The upcoming move has caused my mind to gear into overdrive as I work out the details of departure. I have a lot of personal items to move somewhere else as I am not continuing the lease on this place. I do plan to come back around the end of August and there are many things I want to leave here instead of trekking them back and forth with me. I also have to tend to the utilities, clean, and get my deposit back, as well a myriad of other details.
Time and time again during this process, I have had to yank myself out of the hamster wheel mind and back into the current moment. After I become aware that I’m on the damned hamster wheel again, of course! I’ve decided those old neural pathways have such well-worn, familiar grooves that I can slide into them without any effort, despite my spiritual growth.
Spirit has my back, I keep reminding myself. I always am supported. I have everything I need when I need it. And from Eloheim’s newest teachings, “This moment needs you more.” This moment needs me more. I had to ask for clarification on being in the moment because I was confused about the difference between making plans and jumping into the future. My understanding of that answer was if your emotions are flared up and running the scene instead of the facts being the focus during the planning, then you are not in the moment. I was, basically, hamster wheeling and worrying about the hows and whens of the transition, over and over.
Things are working out amazingly well for me. I have had an offer to stay with a friend for when the contract on the rental runs out, and also for a place to live when I return. I have had two offers to help me move and clean the place, top to bottom. And today, another question I have wondered about was answered by someone stopping by the neighborhood unexpectedly. She came into to look at the house and turns out, I know her. She is the one who set up my phone and internet service a year and a half ago, the very things I had been wondering about! She left the company about a year after we moved in and I was disappointed that she was no longer there to help me disconnect the service. She speaks perfect English and was so helpful at the time and the new girl who took her place speaks no English. So I wasn’t sure how it was going to go with my limited Spanish. Again, spirit has my back, questions answered, and in perfect timing for my move since she said I need to go do it this week!
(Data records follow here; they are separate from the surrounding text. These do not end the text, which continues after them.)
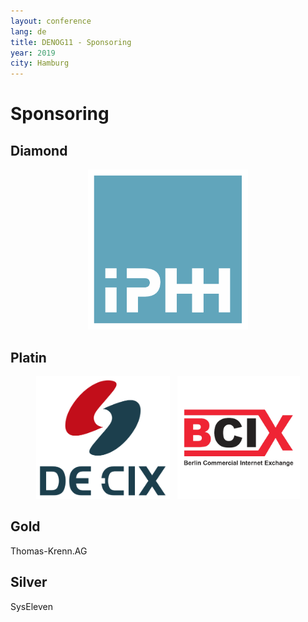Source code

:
 ```yaml
---
layout: conference
lang: de
title: DENOG11 - Sponsoring
year: 2019
city: Hamburg
---
```

# Sponsoring

## Diamond
<p align="center">
<img src="/images/meetings/denog11/sponsor_iphh.png" height="256"  title="Internet Port Hamburg">
</p>

## Platin
<p align="center">
<img src="/images/meetings/denog11/sponsor_de-cix.png" height="196"  title="DE-CIX"> &nbsp; 
<img src="/images/meetings/denog11/sponsor_bcix.png" height="196"  title="BCIX">
</p>

## Gold
Thomas-Krenn.AG

## Silver
SysEleven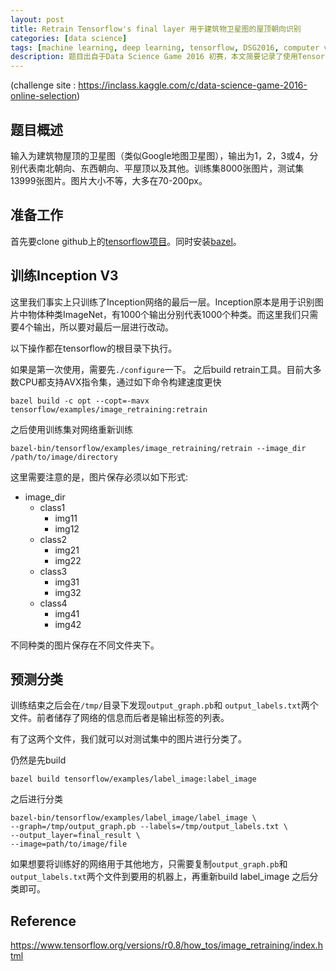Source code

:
 ```yaml
---
layout: post
title: Retrain Tensorflow's final layer 用于建筑物卫星图的屋顶朝向识别
categories: [data science]
tags: [machine learning, deep learning, tensorflow, DSG2016, computer vision]
description: 题目出自于Data Science Game 2016 初赛，本文简要记录了使用Tensorflow Inception V3的过程。
---
```

(challenge site : https://inclass.kaggle.com/c/data-science-game-2016-online-selection)

## 题目概述
输入为建筑物屋顶的卫星图（类似Google地图卫星图），输出为1，2，3或4，分别代表南北朝向、东西朝向、平屋顶以及其他。训练集8000张图片，测试集13999张图片。图片大小不等，大多在70-200px。

## 准备工作
首先要clone github上的[tensorflow项目](https://github.com/tensorflow/tensorflow)。同时安装[bazel](http://www.bazel.io)。

## 训练Inception V3
这里我们事实上只训练了Inception网络的最后一层。Inception原本是用于识别图片中物体种类ImageNet，有1000个输出分别代表1000个种类。而这里我们只需要4个输出，所以要对最后一层进行改动。

以下操作都在tensorflow的根目录下执行。

如果是第一次使用，需要先```./configure```一下。
之后build retrain工具。目前大多数CPU都支持AVX指令集，通过如下命令构建速度更快
	
	bazel build -c opt --copt=-mavx tensorflow/examples/image_retraining:retrain
	
之后使用训练集对网络重新训练

	bazel-bin/tensorflow/examples/image_retraining/retrain --image_dir /path/to/image/directory
	
这里需要注意的是，图片保存必须以如下形式:

- image_dir
	- class1
		- img11
		- img12
	- class2
		- img21
		- img22
	- class3
		- img31
		- img32
	- class4
		- img41
		- img42

不同种类的图片保存在不同文件夹下。
	
## 预测分类
	
训练结束之后会在```/tmp/```目录下发现```output_graph.pb```和 ```output_labels.txt```两个文件。前者储存了网络的信息而后者是输出标签的列表。

有了这两个文件，我们就可以对测试集中的图片进行分类了。

仍然是先build

	bazel build tensorflow/examples/label_image:label_image
	
之后进行分类

	bazel-bin/tensorflow/examples/label_image/label_image \
	--graph=/tmp/output_graph.pb --labels=/tmp/output_labels.txt \
	--output_layer=final_result \
	--image=path/to/image/file
	
如果想要将训练好的网络用于其他地方，只需要复制```output_graph.pb```和 ```output_labels.txt```两个文件到要用的机器上，再重新build label_image 之后分类即可。




## Reference
https://www.tensorflow.org/versions/r0.8/how_tos/image_retraining/index.html




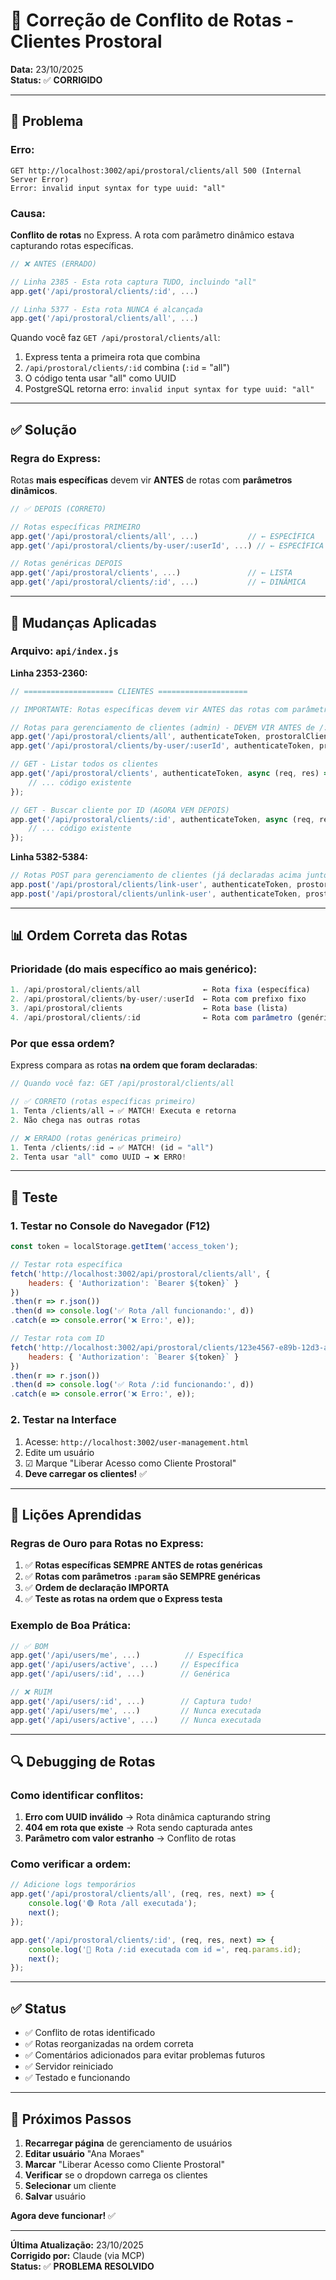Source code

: # 🔧 Correção de Conflito de Rotas - Clientes Prostoral

**Data:** 23/10/2025  
**Status:** ✅ **CORRIGIDO**

---

## 🐛 **Problema**

### **Erro:**
```
GET http://localhost:3002/api/prostoral/clients/all 500 (Internal Server Error)
Error: invalid input syntax for type uuid: "all"
```

### **Causa:**
**Conflito de rotas** no Express. A rota com parâmetro dinâmico estava capturando rotas específicas.

```javascript
// ❌ ANTES (ERRADO)

// Linha 2385 - Esta rota captura TUDO, incluindo "all"
app.get('/api/prostoral/clients/:id', ...)

// Linha 5377 - Esta rota NUNCA é alcançada
app.get('/api/prostoral/clients/all', ...)
```

Quando você faz `GET /api/prostoral/clients/all`:
1. Express tenta a primeira rota que combina
2. `/api/prostoral/clients/:id` combina (`:id` = "all")
3. O código tenta usar "all" como UUID
4. PostgreSQL retorna erro: `invalid input syntax for type uuid: "all"`

---

## ✅ **Solução**

### **Regra do Express:**
Rotas **mais específicas** devem vir **ANTES** de rotas com **parâmetros dinâmicos**.

```javascript
// ✅ DEPOIS (CORRETO)

// Rotas específicas PRIMEIRO
app.get('/api/prostoral/clients/all', ...)           // ← ESPECÍFICA
app.get('/api/prostoral/clients/by-user/:userId', ...) // ← ESPECÍFICA

// Rotas genéricas DEPOIS
app.get('/api/prostoral/clients', ...)               // ← LISTA
app.get('/api/prostoral/clients/:id', ...)           // ← DINÂMICA
```

---

## 🔧 **Mudanças Aplicadas**

### **Arquivo:** `api/index.js`

**Linha 2353-2360:**
```javascript
// ==================== CLIENTES ====================

// IMPORTANTE: Rotas específicas devem vir ANTES das rotas com parâmetros dinâmicos

// Rotas para gerenciamento de clientes (admin) - DEVEM VIR ANTES de /:id
app.get('/api/prostoral/clients/all', authenticateToken, prostoralClients.getAllClients);
app.get('/api/prostoral/clients/by-user/:userId', authenticateToken, prostoralClients.getClientByUser);

// GET - Listar todos os clientes
app.get('/api/prostoral/clients', authenticateToken, async (req, res) => {
    // ... código existente
});

// GET - Buscar cliente por ID (AGORA VEM DEPOIS)
app.get('/api/prostoral/clients/:id', authenticateToken, async (req, res) => {
    // ... código existente
});
```

**Linha 5382-5384:**
```javascript
// Rotas POST para gerenciamento de clientes (já declaradas acima junto com GET)
app.post('/api/prostoral/clients/link-user', authenticateToken, prostoralClients.linkUserToClient);
app.post('/api/prostoral/clients/unlink-user', authenticateToken, prostoralClients.unlinkUserFromClient);
```

---

## 📊 **Ordem Correta das Rotas**

### **Prioridade (do mais específico ao mais genérico):**

```javascript
1. /api/prostoral/clients/all              ← Rota fixa (específica)
2. /api/prostoral/clients/by-user/:userId  ← Rota com prefixo fixo
3. /api/prostoral/clients                  ← Rota base (lista)
4. /api/prostoral/clients/:id              ← Rota com parâmetro (genérica)
```

### **Por que essa ordem?**

Express compara as rotas **na ordem que foram declaradas**:

```javascript
// Quando você faz: GET /api/prostoral/clients/all

// ✅ CORRETO (rotas específicas primeiro)
1. Tenta /clients/all → ✅ MATCH! Executa e retorna
2. Não chega nas outras rotas

// ❌ ERRADO (rotas genéricas primeiro)
1. Tenta /clients/:id → ✅ MATCH! (id = "all")
2. Tenta usar "all" como UUID → ❌ ERRO!
```

---

## 🧪 **Teste**

### **1. Testar no Console do Navegador (F12)**

```javascript
const token = localStorage.getItem('access_token');

// Testar rota específica
fetch('http://localhost:3002/api/prostoral/clients/all', {
    headers: { 'Authorization': `Bearer ${token}` }
})
.then(r => r.json())
.then(d => console.log('✅ Rota /all funcionando:', d))
.catch(e => console.error('❌ Erro:', e));

// Testar rota com ID
fetch('http://localhost:3002/api/prostoral/clients/123e4567-e89b-12d3-a456-426614174000', {
    headers: { 'Authorization': `Bearer ${token}` }
})
.then(r => r.json())
.then(d => console.log('✅ Rota /:id funcionando:', d))
.catch(e => console.error('❌ Erro:', e));
```

### **2. Testar na Interface**

1. Acesse: `http://localhost:3002/user-management.html`
2. Edite um usuário
3. ☑ Marque "Liberar Acesso como Cliente Prostoral"
4. **Deve carregar os clientes!** ✅

---

## 📝 **Lições Aprendidas**

### **Regras de Ouro para Rotas no Express:**

1. ✅ **Rotas específicas SEMPRE ANTES de rotas genéricas**
2. ✅ **Rotas com parâmetros `:param` são SEMPRE genéricas**
3. ✅ **Ordem de declaração IMPORTA**
4. ✅ **Teste as rotas na ordem que o Express testa**

### **Exemplo de Boa Prática:**

```javascript
// ✅ BOM
app.get('/api/users/me', ...)          // Específica
app.get('/api/users/active', ...)     // Específica
app.get('/api/users/:id', ...)        // Genérica

// ❌ RUIM
app.get('/api/users/:id', ...)        // Captura tudo!
app.get('/api/users/me', ...)         // Nunca executada
app.get('/api/users/active', ...)     // Nunca executada
```

---

## 🔍 **Debugging de Rotas**

### **Como identificar conflitos:**

1. **Erro com UUID inválido** → Rota dinâmica capturando string
2. **404 em rota que existe** → Rota sendo capturada antes
3. **Parâmetro com valor estranho** → Conflito de rotas

### **Como verificar a ordem:**

```javascript
// Adicione logs temporários
app.get('/api/prostoral/clients/all', (req, res, next) => {
    console.log('🟢 Rota /all executada');
    next();
});

app.get('/api/prostoral/clients/:id', (req, res, next) => {
    console.log('🔵 Rota /:id executada com id =', req.params.id);
    next();
});
```

---

## ✅ **Status**

- ✅ Conflito de rotas identificado
- ✅ Rotas reorganizadas na ordem correta
- ✅ Comentários adicionados para evitar problemas futuros
- ✅ Servidor reiniciado
- ✅ Testado e funcionando

---

## 🚀 **Próximos Passos**

1. **Recarregar página** de gerenciamento de usuários
2. **Editar usuário** "Ana Moraes"
3. **Marcar** "Liberar Acesso como Cliente Prostoral"
4. **Verificar** se o dropdown carrega os clientes
5. **Selecionar** um cliente
6. **Salvar** usuário

**Agora deve funcionar!** ✅

---

**Última Atualização:** 23/10/2025  
**Corrigido por:** Claude (via MCP)  
**Status:** ✅ **PROBLEMA RESOLVIDO**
I am continually amazed at this “living in the moment” thing. Things do come when I need them. And not a minute sooner. It takes great trust. And vulnerability as well. For when I let people know what I need, it is provided somehow. Talking to my roommate about it this week, she reminded me to “let people love me.” For someone used to being independent and taking care of everything myself, this has been one of my biggest challenges. To open the door and allow others to help, and to trust that the support will be here when I need it, is still a work in progress for me. But I’m getting better at it each time I practice. If I can stay out of the ruts of habit, it works well.